(Beginning of Record set)

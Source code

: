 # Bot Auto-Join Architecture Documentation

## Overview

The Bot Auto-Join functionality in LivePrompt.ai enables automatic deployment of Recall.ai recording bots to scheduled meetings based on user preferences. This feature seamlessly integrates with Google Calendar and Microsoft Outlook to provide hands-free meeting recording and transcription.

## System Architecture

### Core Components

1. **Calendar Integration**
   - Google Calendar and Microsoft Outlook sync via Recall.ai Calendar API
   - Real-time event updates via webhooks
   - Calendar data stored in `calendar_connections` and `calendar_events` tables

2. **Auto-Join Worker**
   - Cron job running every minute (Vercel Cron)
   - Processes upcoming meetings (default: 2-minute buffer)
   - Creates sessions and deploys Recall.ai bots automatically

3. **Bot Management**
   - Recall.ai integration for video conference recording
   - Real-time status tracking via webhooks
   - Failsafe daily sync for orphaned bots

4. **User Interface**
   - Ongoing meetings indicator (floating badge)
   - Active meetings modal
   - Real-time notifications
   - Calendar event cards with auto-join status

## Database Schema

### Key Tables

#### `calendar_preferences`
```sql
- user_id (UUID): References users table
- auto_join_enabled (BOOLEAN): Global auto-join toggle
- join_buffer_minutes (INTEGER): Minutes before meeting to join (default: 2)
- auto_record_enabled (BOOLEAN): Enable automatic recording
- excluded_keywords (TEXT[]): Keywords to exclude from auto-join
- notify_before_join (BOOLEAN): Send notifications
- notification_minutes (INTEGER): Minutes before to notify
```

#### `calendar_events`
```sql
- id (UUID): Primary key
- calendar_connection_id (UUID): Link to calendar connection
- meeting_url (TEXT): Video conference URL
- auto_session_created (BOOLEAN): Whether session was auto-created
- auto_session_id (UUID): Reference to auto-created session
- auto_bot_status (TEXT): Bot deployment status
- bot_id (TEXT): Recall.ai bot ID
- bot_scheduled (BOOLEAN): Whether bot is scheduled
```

(End of Record set)

Exercise brief | Check each line of the records for "default" and copy the ones that contain it.

Result |
   - Processes upcoming meetings (default: 2-minute buffer)
- join_buffer_minutes (INTEGER): Minutes before meeting to join (default: 2)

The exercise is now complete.